__Task goal__
Output the entries below exactly as written, omitting pictures.

__Dataset records__
◇ ◇ ◇ ◇ ◇

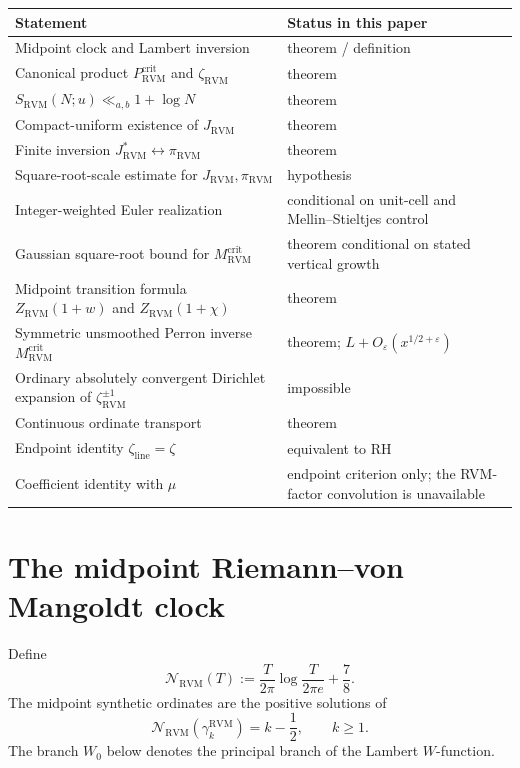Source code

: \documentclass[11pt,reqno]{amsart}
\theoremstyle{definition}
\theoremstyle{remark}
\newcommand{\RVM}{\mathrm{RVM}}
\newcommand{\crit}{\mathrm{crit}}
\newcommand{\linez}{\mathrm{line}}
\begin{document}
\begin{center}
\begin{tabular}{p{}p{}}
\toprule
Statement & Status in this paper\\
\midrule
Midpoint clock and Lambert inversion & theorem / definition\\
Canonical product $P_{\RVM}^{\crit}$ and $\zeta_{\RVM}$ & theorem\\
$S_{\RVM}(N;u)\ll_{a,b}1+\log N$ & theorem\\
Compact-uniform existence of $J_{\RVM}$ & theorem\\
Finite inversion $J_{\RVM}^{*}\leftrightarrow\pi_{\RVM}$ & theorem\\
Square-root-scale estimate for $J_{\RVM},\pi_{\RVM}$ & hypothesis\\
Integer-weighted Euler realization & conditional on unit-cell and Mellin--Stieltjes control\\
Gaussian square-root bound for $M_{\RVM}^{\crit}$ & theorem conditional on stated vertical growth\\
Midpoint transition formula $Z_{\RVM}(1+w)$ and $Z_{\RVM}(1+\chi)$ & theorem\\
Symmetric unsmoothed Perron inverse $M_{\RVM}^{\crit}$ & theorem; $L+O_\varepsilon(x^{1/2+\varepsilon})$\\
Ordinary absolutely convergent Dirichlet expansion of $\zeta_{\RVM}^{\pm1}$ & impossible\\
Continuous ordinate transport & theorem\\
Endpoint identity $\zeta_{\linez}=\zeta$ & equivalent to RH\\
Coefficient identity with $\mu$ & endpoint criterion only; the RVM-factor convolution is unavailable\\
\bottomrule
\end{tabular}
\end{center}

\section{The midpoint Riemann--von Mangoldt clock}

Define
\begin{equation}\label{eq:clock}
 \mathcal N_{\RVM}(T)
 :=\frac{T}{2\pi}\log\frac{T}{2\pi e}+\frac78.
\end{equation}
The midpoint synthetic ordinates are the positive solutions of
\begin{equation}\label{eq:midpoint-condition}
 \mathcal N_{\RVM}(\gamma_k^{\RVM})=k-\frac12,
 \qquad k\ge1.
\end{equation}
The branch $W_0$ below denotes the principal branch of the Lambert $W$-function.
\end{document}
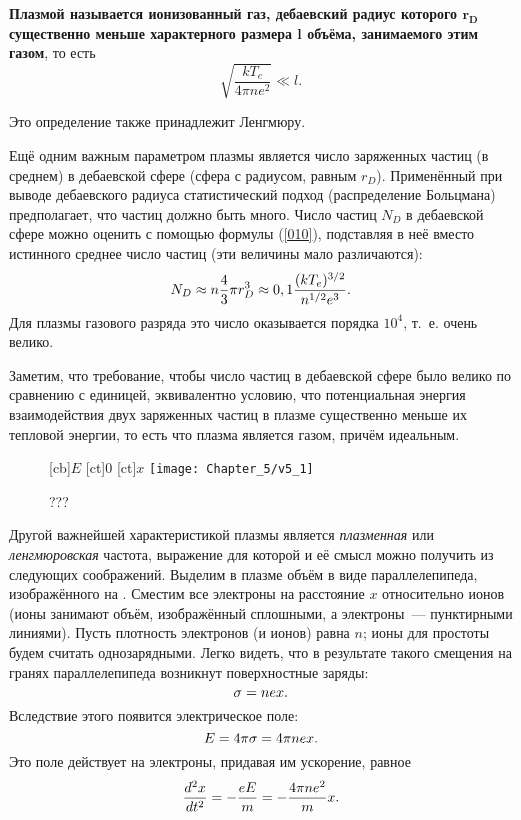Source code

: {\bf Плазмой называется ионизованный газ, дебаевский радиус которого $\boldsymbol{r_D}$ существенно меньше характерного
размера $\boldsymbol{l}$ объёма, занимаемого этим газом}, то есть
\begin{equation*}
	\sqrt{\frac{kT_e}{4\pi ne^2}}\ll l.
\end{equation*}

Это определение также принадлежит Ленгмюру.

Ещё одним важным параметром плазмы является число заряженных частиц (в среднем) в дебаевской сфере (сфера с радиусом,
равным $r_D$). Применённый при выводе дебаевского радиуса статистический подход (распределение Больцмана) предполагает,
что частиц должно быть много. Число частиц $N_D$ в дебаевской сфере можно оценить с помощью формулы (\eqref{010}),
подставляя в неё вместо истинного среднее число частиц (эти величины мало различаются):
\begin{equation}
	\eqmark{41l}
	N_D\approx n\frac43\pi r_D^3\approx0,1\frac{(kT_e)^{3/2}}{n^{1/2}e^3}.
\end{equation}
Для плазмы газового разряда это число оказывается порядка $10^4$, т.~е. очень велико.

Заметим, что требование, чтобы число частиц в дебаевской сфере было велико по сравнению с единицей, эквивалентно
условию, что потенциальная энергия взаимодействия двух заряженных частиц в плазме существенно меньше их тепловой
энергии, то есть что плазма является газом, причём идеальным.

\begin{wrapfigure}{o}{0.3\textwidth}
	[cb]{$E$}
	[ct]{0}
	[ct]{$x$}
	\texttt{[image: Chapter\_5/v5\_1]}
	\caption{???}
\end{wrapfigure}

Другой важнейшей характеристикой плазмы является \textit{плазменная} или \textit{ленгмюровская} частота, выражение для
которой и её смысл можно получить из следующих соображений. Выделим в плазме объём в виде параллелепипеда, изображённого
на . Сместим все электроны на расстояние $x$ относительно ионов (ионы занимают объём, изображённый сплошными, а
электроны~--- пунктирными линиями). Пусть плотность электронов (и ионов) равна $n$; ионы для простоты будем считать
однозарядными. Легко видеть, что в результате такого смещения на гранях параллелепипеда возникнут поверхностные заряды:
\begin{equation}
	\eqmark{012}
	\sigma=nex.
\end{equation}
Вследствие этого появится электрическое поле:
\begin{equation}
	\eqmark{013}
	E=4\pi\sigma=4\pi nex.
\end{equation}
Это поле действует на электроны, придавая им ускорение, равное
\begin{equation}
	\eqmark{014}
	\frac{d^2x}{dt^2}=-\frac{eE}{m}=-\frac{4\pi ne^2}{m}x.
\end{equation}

◇ ◇ ◇ ◇ ◇

__Task solution__
Source code

: \documentclass[11pt,reqno]{amsart}
\theoremstyle{definition}
\theoremstyle{remark}
\newcommand{\RVM}{\mathrm{RVM}}
\newcommand{\crit}{\mathrm{crit}}
\newcommand{\linez}{\mathrm{line}}
\begin{document}
\begin{center}
\begin{tabular}{p{}p{}}
\toprule
Statement & Status in this paper\\
\midrule
Midpoint clock and Lambert inversion & theorem / definition\\
Canonical product $P_{\RVM}^{\crit}$ and $\zeta_{\RVM}$ & theorem\\
$S_{\RVM}(N;u)\ll_{a,b}1+\log N$ & theorem\\
Compact-uniform existence of $J_{\RVM}$ & theorem\\
Finite inversion $J_{\RVM}^{*}\leftrightarrow\pi_{\RVM}$ & theorem\\
Square-root-scale estimate for $J_{\RVM},\pi_{\RVM}$ & hypothesis\\
Integer-weighted Euler realization & conditional on unit-cell and Mellin--Stieltjes control\\
Gaussian square-root bound for $M_{\RVM}^{\crit}$ & theorem conditional on stated vertical growth\\
Midpoint transition formula $Z_{\RVM}(1+w)$ and $Z_{\RVM}(1+\chi)$ & theorem\\
Symmetric unsmoothed Perron inverse $M_{\RVM}^{\crit}$ & theorem; $L+O_\varepsilon(x^{1/2+\varepsilon})$\\
Ordinary absolutely convergent Dirichlet expansion of $\zeta_{\RVM}^{\pm1}$ & impossible\\
Continuous ordinate transport & theorem\\
Endpoint identity $\zeta_{\linez}=\zeta$ & equivalent to RH\\
Coefficient identity with $\mu$ & endpoint criterion only; the RVM-factor convolution is unavailable\\
\bottomrule
\end{tabular}
\end{center}

\section{The midpoint Riemann--von Mangoldt clock}

Define
\begin{equation}\label{eq:clock}
 \mathcal N_{\RVM}(T)
 :=\frac{T}{2\pi}\log\frac{T}{2\pi e}+\frac78.
\end{equation}
The midpoint synthetic ordinates are the positive solutions of
\begin{equation}\label{eq:midpoint-condition}
 \mathcal N_{\RVM}(\gamma_k^{\RVM})=k-\frac12,
 \qquad k\ge1.
\end{equation}
The branch $W_0$ below denotes the principal branch of the Lambert $W$-function.
\end{document}
Source code

: {\bf Плазмой называется ионизованный газ, дебаевский радиус которого $\boldsymbol{r_D}$ существенно меньше характерного
размера $\boldsymbol{l}$ объёма, занимаемого этим газом}, то есть
\begin{equation*}
	\sqrt{\frac{kT_e}{4\pi ne^2}}\ll l.
\end{equation*}

Это определение также принадлежит Ленгмюру.

Ещё одним важным параметром плазмы является число заряженных частиц (в среднем) в дебаевской сфере (сфера с радиусом,
равным $r_D$). Применённый при выводе дебаевского радиуса статистический подход (распределение Больцмана) предполагает,
что частиц должно быть много. Число частиц $N_D$ в дебаевской сфере можно оценить с помощью формулы (\eqref{010}),
подставляя в неё вместо истинного среднее число частиц (эти величины мало различаются):
\begin{equation}
	\eqmark{41l}
	N_D\approx n\frac43\pi r_D^3\approx0,1\frac{(kT_e)^{3/2}}{n^{1/2}e^3}.
\end{equation}
Для плазмы газового разряда это число оказывается порядка $10^4$, т.~е. очень велико.

Заметим, что требование, чтобы число частиц в дебаевской сфере было велико по сравнению с единицей, эквивалентно
условию, что потенциальная энергия взаимодействия двух заряженных частиц в плазме существенно меньше их тепловой
энергии, то есть что плазма является газом, причём идеальным.

\begin{wrapfigure}{o}{0.3\textwidth}
	[cb]{$E$}
	[ct]{0}
	[ct]{$x$}
	\texttt{[image: Chapter\_5/v5\_1]}
	\caption{???}
\end{wrapfigure}

Другой важнейшей характеристикой плазмы является \textit{плазменная} или \textit{ленгмюровская} частота, выражение для
которой и её смысл можно получить из следующих соображений. Выделим в плазме объём в виде параллелепипеда, изображённого
на . Сместим все электроны на расстояние $x$ относительно ионов (ионы занимают объём, изображённый сплошными, а
электроны~--- пунктирными линиями). Пусть плотность электронов (и ионов) равна $n$; ионы для простоты будем считать
однозарядными. Легко видеть, что в результате такого смещения на гранях параллелепипеда возникнут поверхностные заряды:
\begin{equation}
	\eqmark{012}
	\sigma=nex.
\end{equation}
Вследствие этого появится электрическое поле:
\begin{equation}
	\eqmark{013}
	E=4\pi\sigma=4\pi nex.
\end{equation}
Это поле действует на электроны, придавая им ускорение, равное
\begin{equation}
	\eqmark{014}
	\frac{d^2x}{dt^2}=-\frac{eE}{m}=-\frac{4\pi ne^2}{m}x.
\end{equation}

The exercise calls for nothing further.